Material to process -
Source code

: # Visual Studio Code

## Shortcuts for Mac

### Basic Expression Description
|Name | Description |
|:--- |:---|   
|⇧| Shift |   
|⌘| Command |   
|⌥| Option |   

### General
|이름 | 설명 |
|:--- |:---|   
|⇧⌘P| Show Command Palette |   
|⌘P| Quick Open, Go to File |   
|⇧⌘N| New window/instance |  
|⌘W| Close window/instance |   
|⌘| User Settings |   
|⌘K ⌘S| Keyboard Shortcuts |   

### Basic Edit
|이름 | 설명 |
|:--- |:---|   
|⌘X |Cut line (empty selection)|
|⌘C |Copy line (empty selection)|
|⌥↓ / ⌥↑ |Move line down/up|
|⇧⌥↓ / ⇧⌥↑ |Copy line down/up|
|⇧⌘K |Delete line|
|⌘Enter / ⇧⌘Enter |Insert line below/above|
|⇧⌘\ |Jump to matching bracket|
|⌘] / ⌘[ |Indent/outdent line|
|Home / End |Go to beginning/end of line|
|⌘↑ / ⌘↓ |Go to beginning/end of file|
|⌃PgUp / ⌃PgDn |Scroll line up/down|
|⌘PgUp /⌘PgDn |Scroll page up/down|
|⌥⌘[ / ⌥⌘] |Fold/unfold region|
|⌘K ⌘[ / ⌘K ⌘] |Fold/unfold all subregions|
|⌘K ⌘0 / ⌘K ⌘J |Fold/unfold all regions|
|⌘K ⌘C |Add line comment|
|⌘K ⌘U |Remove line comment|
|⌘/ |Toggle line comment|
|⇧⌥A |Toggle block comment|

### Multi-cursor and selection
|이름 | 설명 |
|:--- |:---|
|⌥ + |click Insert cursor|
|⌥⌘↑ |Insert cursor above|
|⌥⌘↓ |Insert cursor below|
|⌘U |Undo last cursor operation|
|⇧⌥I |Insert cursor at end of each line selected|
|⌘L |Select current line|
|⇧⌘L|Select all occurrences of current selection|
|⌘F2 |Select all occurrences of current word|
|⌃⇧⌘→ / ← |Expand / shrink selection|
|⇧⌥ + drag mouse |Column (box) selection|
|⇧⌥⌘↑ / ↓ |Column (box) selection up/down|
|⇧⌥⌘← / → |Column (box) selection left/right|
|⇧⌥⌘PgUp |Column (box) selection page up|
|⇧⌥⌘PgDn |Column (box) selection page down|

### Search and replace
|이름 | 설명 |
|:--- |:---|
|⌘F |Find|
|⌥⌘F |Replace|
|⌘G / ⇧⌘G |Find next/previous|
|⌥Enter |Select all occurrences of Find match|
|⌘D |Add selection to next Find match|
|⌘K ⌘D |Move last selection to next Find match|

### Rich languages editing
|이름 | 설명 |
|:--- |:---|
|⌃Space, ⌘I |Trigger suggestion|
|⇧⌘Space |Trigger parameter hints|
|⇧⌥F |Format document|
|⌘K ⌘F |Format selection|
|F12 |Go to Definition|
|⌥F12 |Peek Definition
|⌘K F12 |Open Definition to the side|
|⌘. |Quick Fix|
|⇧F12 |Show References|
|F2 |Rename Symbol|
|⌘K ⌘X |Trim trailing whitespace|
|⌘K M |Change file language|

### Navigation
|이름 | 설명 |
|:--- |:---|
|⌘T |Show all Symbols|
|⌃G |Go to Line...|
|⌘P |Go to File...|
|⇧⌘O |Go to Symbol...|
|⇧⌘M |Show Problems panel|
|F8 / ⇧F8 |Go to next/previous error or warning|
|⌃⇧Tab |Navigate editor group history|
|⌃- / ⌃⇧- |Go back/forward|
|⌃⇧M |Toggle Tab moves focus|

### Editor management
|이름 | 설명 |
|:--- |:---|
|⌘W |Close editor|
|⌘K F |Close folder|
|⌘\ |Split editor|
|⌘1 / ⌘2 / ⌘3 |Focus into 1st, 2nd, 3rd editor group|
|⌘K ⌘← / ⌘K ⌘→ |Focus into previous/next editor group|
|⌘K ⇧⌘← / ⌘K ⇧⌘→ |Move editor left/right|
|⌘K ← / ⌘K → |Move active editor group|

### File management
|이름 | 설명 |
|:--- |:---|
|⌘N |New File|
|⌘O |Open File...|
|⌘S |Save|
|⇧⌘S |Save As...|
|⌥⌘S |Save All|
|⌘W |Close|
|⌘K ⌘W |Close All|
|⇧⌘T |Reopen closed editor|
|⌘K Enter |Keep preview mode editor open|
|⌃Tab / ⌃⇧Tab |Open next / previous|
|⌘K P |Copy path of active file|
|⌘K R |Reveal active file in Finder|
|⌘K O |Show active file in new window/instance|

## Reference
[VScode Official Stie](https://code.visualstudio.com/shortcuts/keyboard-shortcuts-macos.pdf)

--

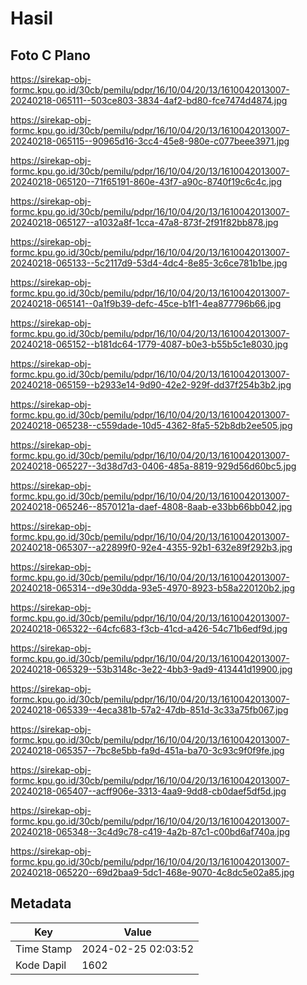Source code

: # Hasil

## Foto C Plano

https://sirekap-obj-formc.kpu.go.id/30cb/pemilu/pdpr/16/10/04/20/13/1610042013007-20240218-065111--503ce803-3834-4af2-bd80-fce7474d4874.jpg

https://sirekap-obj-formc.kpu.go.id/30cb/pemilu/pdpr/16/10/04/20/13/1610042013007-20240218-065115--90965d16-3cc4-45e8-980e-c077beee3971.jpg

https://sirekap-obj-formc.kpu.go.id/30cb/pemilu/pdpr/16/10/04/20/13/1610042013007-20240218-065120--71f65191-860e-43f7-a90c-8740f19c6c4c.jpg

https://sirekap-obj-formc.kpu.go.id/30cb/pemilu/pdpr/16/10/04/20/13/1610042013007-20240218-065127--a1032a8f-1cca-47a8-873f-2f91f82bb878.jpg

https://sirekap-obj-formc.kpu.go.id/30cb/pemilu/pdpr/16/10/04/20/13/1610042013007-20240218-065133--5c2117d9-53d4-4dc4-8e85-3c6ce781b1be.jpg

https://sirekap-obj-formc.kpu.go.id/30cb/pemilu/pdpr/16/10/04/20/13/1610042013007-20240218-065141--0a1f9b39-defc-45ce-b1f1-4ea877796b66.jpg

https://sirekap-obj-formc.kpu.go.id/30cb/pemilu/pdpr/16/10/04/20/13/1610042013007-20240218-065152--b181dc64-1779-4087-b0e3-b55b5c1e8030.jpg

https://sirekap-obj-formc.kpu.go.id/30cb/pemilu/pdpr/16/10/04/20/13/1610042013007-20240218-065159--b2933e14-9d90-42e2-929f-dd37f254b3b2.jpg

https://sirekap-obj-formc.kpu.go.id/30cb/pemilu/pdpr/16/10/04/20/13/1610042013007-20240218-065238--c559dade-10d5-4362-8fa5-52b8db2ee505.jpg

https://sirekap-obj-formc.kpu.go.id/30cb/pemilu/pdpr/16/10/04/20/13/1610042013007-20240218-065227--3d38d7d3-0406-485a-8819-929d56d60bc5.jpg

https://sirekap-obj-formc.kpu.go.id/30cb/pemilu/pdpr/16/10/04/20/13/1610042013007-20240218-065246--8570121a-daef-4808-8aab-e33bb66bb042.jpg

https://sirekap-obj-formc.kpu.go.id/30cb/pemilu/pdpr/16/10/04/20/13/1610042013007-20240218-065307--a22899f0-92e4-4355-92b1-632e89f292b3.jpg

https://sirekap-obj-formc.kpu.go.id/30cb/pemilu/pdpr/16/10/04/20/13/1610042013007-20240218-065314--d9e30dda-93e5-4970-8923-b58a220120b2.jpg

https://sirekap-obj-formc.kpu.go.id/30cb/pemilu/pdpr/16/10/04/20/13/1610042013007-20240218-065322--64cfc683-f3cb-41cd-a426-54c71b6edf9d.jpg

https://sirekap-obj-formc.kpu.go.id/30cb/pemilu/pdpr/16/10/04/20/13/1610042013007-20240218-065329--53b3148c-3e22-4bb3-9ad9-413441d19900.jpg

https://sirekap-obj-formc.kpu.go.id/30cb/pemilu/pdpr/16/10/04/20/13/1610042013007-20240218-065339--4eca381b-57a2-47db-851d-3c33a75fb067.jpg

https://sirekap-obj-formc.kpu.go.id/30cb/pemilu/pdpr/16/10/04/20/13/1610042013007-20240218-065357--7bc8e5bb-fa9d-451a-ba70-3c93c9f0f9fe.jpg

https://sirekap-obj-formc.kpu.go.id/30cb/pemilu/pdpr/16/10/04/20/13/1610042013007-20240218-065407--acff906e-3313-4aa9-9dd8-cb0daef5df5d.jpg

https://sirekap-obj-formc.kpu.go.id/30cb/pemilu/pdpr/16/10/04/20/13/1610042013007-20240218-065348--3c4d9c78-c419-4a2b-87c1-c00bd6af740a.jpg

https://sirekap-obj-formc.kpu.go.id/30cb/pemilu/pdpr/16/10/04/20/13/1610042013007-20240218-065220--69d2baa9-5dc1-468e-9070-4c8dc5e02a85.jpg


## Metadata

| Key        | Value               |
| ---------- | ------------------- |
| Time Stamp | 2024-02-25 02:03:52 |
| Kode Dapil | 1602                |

* * *

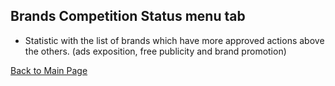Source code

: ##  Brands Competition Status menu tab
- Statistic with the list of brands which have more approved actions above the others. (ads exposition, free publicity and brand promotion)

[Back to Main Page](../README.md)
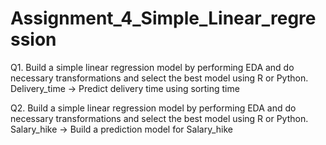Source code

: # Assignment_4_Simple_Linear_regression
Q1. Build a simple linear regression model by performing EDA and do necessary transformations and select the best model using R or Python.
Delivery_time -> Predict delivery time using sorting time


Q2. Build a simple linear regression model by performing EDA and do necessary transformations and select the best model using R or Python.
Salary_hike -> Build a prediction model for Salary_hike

Activity - Once every line of the listing that contains "Toggle" has been counted, give the total and nothing else.

Result of this task - 3